Episódio 1: Hiram, Édipo e Genoefa
Os amigos do meu pai dos tempos de São Francisco o definiam assim:
– O Hiram entra no restaurante e já vai logo pedindo, de uma só vez, filé bem passado com fritas, coca-cola, pudim de caramelo de sobremesa e troco para 10 mil Réis.
Quando eu ainda morava com ele, chego em casa e ele me diz:
– Paulo, o Mário ligou e disse que o pai do Fábio morreu.
Eu perguntei onde era o velório. Meu pai disse que o Mário não falou nada sobre velório. Ligo pro Mário e pergunto se ele estava a fim de me encher para deixar um recado que o pai do Fábio morreu e não informar onde era o velório.

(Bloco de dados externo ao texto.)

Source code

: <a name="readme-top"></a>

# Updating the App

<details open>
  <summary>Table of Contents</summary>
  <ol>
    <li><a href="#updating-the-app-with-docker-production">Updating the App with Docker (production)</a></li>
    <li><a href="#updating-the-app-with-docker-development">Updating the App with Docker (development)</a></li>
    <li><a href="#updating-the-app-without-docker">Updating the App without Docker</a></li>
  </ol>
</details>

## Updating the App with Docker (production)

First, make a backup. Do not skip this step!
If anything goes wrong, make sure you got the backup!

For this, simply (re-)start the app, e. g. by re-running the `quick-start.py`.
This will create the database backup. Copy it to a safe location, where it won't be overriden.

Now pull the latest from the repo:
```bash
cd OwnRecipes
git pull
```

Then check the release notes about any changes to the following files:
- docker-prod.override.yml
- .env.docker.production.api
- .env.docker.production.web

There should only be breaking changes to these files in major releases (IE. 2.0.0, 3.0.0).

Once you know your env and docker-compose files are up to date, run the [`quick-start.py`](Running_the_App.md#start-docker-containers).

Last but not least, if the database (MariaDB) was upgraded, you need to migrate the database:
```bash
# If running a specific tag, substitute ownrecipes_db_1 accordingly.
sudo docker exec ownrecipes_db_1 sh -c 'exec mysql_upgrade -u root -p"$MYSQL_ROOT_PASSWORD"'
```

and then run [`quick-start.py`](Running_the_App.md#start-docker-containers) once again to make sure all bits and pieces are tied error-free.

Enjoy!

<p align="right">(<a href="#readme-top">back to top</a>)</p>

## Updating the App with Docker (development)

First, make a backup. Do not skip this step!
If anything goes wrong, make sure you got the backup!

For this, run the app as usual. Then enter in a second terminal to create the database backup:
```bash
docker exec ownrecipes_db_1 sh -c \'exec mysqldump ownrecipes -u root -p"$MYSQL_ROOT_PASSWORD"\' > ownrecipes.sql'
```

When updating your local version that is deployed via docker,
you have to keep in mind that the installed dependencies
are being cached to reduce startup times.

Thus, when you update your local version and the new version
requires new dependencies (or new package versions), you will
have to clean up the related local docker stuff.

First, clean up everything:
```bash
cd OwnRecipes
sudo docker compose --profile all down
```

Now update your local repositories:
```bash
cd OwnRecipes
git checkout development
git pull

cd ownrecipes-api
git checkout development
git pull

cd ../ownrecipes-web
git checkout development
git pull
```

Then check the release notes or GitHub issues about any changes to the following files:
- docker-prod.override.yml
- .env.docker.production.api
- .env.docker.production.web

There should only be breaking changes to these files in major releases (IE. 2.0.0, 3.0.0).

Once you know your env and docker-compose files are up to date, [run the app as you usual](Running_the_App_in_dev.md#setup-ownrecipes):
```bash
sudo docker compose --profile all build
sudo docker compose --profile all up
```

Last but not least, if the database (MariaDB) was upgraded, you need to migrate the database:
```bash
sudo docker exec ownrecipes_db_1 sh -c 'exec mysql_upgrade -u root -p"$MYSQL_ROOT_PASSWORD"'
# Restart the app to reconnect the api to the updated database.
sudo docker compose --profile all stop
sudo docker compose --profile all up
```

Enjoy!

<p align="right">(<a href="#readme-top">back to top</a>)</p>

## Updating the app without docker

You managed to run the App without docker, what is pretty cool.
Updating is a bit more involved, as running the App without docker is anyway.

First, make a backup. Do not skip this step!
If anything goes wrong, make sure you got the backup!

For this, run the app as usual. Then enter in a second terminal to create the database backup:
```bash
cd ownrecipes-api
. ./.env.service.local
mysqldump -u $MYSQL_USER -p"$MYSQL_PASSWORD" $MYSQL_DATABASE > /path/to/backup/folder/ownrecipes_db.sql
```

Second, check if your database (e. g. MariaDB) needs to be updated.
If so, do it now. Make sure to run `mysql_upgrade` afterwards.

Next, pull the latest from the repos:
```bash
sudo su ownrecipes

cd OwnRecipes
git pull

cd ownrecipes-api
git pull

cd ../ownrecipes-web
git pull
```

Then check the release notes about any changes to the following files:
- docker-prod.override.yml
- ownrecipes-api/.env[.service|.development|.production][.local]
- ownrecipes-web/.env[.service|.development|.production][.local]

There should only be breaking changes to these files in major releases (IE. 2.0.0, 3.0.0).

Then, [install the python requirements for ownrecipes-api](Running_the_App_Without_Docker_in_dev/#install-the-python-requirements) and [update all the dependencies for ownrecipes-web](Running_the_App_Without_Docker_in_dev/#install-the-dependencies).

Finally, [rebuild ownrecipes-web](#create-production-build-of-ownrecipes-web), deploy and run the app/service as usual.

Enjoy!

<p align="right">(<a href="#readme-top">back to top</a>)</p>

O Mário reproduz para mim o diálogo com meu pai:
– Dr. Hiram, tudo bem? O Paulo está?
– Não, o Paulo não está!!!
– O senhor diz para ele que o Pai do Fábio morreu.
– Tá bom, eu digo!!!
– Mas dr. Hiram….
– Já entendi, o pai do Fábio Morreu
– Mas dr. Hiram…..
– Mário, eu não sou burro. O pai do Fábio morreu. Tchau!!!
E bateu o telefone (meu pai é muito educado; a aflição, entretanto, é infinitamente maior…)
Faz uns 25 anos que não moro mais com ele. Ou seja, isso se passou um quarto de século atrás. Imaginem, pois, como está o homem hoje, aos 86 para 87 anos de Idade!!!!
Esqueci de falar, talvez tenha ficado ansioso por osmose – o teclado por estar escrevendo sobre meu pai me passou ansiedade – meu pai é um sujeito brilhante, muito inteligente, lê bastante e usa o computador como um garoto de quinze anos.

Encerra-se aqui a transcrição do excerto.